I’m not having the best time right now, I feel hollow and emotionlessly at my limit and the confusing part is I don’t care to breathe anymore. I got this feeling in my stomach that I gave all I have and it wasn’t enough to be important at least. Maybe I’m better off non-existent. Sometimes I wish that I could forget why I still decide to be here and go away. At this point death is a better option than dealing with this. I know I shouldn’t be talking like this but if not another soul cares then I believe it’s ok if I don’t either. This isn’t going to go away so simple unless a miracle happens. Deep down I’m avoiding sleep because I don’t think I will wake up and I am leaning towards allowing that. It’s scary but I ask myself “Does it really matter?” Too bad this isn’t a dream then I’d feel somewhat better but it is what it is I guess. I only struggle with staying because I have a responsibility to take care of in regards to a family member but If something happens I may take that outing. Too many good things happen and are taken away from me without the slightest care as if I’m just something to be used as a back up and it’s enough to make a person lifeless on the inside. I sincerely hope something changes if even a small bit because at this point in time I could really care less about myself or another.
I am starting to think that I’m not entirely fixable. It’s becoming more and more apparent as the days go by. I try to remember that I am still a sane person but even then it gets to be a little too much for me to handle. I talked with some friends who can enlighten me on some things because they understand what I go through since they have the same problems at times. Now at this moment I have a huge headache and that is due to me over thinking a million different things in my head. If you could take a look at my rather unorthodox brain you’d see what I mean and why I say I am a mixed bag. I take things I to consideration before I act but I sometimes end up going overboard and it bothers me somehow that I even act this way. I believe this is one of the reasons it took me so long to type another post aside from my sister and her being sick.
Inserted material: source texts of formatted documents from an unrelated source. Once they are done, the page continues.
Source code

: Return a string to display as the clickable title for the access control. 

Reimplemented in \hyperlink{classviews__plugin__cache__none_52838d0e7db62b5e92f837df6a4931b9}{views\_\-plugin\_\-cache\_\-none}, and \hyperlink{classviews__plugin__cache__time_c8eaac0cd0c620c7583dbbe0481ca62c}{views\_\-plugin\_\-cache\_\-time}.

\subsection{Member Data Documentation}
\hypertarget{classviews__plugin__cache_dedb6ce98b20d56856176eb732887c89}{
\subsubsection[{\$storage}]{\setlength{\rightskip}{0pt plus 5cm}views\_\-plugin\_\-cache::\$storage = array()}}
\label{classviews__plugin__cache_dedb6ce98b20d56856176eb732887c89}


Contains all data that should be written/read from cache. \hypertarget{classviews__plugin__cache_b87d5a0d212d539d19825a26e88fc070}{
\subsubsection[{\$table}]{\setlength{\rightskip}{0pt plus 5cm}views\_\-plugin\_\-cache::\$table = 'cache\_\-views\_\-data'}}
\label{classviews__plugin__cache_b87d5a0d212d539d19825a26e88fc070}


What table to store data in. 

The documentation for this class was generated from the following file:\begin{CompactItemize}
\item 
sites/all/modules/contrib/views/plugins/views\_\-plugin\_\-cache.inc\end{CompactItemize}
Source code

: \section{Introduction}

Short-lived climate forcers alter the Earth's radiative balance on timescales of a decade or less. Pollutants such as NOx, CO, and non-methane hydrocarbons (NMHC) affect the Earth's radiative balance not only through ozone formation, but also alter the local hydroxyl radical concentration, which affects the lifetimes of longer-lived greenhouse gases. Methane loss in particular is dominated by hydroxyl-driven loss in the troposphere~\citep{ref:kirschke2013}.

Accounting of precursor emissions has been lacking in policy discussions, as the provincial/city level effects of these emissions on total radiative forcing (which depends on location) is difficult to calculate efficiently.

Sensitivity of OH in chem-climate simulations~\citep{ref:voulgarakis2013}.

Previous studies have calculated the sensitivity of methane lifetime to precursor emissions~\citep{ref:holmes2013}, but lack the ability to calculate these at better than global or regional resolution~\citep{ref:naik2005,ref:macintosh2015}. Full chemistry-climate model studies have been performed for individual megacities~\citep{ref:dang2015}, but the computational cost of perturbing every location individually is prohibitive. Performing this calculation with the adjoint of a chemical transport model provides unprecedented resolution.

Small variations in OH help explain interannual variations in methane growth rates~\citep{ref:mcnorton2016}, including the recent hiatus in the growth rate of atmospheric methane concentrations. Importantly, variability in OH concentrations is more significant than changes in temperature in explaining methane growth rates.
I don’t wanna make excuses but even I have yo recharge my batteries sometimes. Most recently I had thoughts of self harm and today it was harder on me with those same thoughts because it’s the day my mother passed 3 years ago. I hate this day do much and with my current state I can’t help but wish I was gone with her. I talked with my siblings and they aren’t in the best of moods. I probably should have told them about how I am dealing with it but deep down I kind of feel like I shouldn’t have anyone worried about it. I feel like that is really selfish.